European Animal Use Report Should be Model for U.S.

Rat in laboratory. Animal tests

NAVS has long advocated for increased transparency and accountability regarding animal use by scientists in the United States. Specifically, we have, for many years, asked the United States Department of Agriculture’s Animal and Plant Health Inspection Service (APHIS) to model its collection and reporting of animal use after that of the European Union, which paints a clearer picture of animal use than the U.S. This, in turn, supports the advancement of better science.  

The latest EU animal use report, covering the years 2015-2017, was published last month. The report shows that 9.39 million animals were used in 2017. This is down roughly 200,000 from the 9.59 million animals that were used in 2015.

Beyond the raw numbers, however, the EU report again demonstrates why the U.S. should adopt this method of collecting and reporting animal use information.

Importantly, the EU collects data on lab animals that are most commonly experimented on, like mice, rats, fish and birds.

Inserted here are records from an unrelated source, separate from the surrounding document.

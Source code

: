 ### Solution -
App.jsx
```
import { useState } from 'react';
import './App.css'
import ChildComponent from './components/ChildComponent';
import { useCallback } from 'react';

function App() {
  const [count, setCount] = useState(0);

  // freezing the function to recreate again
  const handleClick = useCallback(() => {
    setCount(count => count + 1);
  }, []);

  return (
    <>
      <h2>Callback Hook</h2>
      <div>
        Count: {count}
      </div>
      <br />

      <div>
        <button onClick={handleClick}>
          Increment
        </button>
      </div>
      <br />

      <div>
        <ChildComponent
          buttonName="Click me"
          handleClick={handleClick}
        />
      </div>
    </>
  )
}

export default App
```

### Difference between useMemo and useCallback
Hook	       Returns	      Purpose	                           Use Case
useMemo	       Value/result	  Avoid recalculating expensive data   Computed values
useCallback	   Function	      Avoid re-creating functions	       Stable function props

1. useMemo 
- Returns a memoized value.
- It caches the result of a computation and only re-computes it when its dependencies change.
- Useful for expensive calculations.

Of the animals used for research and testing in the EU in 2017, 61% were mice, 13% were fish, 12% were rats, and 6% were birds.  In total, these animals accounted for 92% of all animals used for experimentation in the EU. The U.S., in contrast, does not even consider mice, fish, rats and birds to be “animals” for reporting purposes, and therefore does not include them in its annual animal use numbers, meaning that the number of these animals actually used is all but unknown.

The EU report also details the purposes for which animals are used in research. It shows that 45% of animals were used in basic research, 23% for translational and applied research, 23% for regulatory use, 5% for the routine manufacture of medical products, and 4% for “other purposes.” This is yet another critical piece of information that is withheld from the public in the U.S.

A European Commission spokesperson noted that detailed data on animal use “allow us to identify far more effectively where best to target resources to help reduce the number and suffering of animals”— which is precisely why NAVS feels that it is a model that the U.S. should adopt.

Reliable statistics on how many animals are used in research, testing, teaching and experimentation, as well as the purpose of their use in experiments, is necessary for a constructive discussion on efforts needed to develop alternatives and to reduce animal use in our country.

Public pressure by animal advocates led the U.S. Congress to require the online restoration of previously-deleted APHIS animal use data. NAVS will continue to put pressure on APHIS to expand its reporting and bring the U.S. up to the standards of EU reporting.  


Abbott, A. “Animal-research data show effects of EU’s tough regulations,” Nature, February 12, 2020.

European Commission, “2019 report on the statistics on the use of animals for scientific purposes in the Member States of the European Union in 2015-17.”